To my mind, our two overriding military objectives should remain as they were: to keep the Taliban out of power and on the run, and to destroy any and all remnants of Al Qaeda. The Bush administration must certainly bear historical responsibility for its shortcomings and mistakes. It did not succeed at either objective over an eight-year slog. But neither did it completely fail.

Yet now we are approaching that dangerous point. Gen. Stanley McChrystal, who commands U.S. forces in Afghanistan, has just offered a grim assessment: “Failure to gain the initiative and reverse insurgent momentum in the near-term [the next 12 months] … risks an outcome where defeating the insurgency is no longer possible.” Obama now occupies the Oval Office. If we do fail in Afghanistan over the next year, the responsibility will be his.

As a presidential candidate, Obama called Afghanistan “the central front in the war on terror,” and he pledged to supply the resources needed to turn things around and “defeat” Al Qaeda in a “war of necessity.” Now, as president, the rhetoric has remained the same; but the policy, as it appears to be shaping up, does not match his utterances.

Indeed, it was clear to all concerned when he put McChrystal in command that the president thought a counterinsurgency strategy involving more troops offered the best chance to reverse the deteriorating war effort. Yet by calling at this juncture for a review of his own fundamental strategy and declaring that no decisions have been made, he appears to be getting cold feet.

If Obama reverses course because of the tainted reelection of Afghan President Hamid Karzai and the corruption of his government, then he is breathtakingly naive about the nature of governance in that portion of world. To agonize, as you do, Brian, about whether we have a worthy partner in the government of Afghanistan, is to be blithely indifferent to the real choices before us. Abandoning Afghanistan to its fate under the Taliban because its present government is less than pure would be a foreign policy blunder of the first magnitude, with catastrophic effects on Pakistan and the entire region.
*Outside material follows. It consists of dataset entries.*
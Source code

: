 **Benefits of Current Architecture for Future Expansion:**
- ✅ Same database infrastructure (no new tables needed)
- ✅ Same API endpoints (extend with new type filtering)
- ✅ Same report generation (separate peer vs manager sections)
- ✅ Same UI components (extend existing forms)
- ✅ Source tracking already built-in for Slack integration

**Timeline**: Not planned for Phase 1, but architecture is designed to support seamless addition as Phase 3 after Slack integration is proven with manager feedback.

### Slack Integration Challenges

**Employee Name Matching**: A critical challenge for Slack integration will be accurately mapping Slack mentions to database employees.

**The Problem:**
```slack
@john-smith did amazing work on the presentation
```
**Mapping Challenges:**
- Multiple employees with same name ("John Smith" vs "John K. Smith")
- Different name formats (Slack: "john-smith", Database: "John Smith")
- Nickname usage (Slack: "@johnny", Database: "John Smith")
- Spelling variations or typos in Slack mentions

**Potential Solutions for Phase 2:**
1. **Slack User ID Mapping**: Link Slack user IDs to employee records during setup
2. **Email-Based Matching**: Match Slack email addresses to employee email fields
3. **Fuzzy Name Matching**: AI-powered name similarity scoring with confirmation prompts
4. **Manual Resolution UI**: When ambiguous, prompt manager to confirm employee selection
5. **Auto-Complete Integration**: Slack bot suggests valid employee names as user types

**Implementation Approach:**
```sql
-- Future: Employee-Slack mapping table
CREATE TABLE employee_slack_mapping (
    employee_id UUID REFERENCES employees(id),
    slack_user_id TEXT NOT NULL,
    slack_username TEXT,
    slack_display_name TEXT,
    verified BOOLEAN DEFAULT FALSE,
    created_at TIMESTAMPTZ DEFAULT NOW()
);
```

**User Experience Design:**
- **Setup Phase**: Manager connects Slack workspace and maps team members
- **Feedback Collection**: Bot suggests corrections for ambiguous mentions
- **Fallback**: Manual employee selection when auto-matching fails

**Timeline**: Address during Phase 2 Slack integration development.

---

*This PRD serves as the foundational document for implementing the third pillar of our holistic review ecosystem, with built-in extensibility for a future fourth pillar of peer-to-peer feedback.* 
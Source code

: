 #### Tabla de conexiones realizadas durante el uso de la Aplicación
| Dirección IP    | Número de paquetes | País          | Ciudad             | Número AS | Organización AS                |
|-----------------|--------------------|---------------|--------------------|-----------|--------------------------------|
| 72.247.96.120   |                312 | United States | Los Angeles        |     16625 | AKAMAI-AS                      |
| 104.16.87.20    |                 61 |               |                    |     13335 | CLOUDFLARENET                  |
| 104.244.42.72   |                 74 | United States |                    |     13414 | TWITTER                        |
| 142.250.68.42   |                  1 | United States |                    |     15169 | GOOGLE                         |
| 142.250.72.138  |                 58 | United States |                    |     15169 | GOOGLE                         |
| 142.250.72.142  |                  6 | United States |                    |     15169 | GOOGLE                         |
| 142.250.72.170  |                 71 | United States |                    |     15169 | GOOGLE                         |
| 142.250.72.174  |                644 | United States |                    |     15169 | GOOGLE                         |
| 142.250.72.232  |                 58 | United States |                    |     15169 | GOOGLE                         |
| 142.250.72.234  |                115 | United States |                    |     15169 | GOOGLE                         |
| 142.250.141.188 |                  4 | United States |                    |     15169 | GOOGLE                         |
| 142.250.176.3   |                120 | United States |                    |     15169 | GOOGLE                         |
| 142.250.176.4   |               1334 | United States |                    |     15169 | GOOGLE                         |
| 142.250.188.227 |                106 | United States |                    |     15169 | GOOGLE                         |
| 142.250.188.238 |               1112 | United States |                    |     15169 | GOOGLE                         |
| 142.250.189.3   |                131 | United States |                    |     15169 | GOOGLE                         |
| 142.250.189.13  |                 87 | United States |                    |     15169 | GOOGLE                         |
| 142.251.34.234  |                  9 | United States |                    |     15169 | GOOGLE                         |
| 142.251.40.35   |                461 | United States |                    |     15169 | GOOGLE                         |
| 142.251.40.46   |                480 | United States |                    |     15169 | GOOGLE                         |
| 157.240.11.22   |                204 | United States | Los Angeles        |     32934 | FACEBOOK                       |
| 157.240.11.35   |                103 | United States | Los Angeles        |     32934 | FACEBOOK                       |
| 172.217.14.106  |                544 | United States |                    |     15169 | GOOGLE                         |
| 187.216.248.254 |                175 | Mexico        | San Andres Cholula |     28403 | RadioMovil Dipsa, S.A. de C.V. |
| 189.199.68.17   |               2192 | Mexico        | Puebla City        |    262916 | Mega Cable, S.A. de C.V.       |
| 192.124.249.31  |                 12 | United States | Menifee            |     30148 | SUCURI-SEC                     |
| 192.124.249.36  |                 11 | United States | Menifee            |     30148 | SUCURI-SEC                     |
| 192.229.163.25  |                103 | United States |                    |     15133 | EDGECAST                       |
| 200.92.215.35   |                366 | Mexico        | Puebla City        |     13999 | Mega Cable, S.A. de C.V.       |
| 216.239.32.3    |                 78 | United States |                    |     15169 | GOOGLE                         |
Unfortunately, leading Democrats in Congress are suggesting that the United States should cut its losses. Polls show that Obama’s base in the Democratic Party is ready and eager to say farewell to a distant war in a faraway land. I fear that these opinion trends explain what Leslie Gelb, in an important Wall Street Journal Op-Ed article, has called Obama’s shift from “confident policy proclamations” to “temporizing statements.”

The harsh reality is that temporizing statements can themselves do immense harm. One of McChrystal’s observations about Afghanistan is quite pertinent: The “perception that our resolve is uncertain makes Afghans reluctant to align with us against the insurgents.” Hesitation in the White House is thus a critical element in the strategic equation, one that could lead to a rout.

“On the plains of hesitation bleach the bones of countless millions who, at the dawn of victory, sat down to wait … and waiting died,” poet George Cecil said in 1923. As Obama ponders away precious time, he should contemplate the poet’s words.

Gabriel Schoenfeld is a senior fellow at the Hudson Institute and a resident scholar at the Witherspoon Institute. His latest book, “Necessary Secrets: National Security, the Media, and the Rule of Law,” will be published by W.W. Norton in 2010.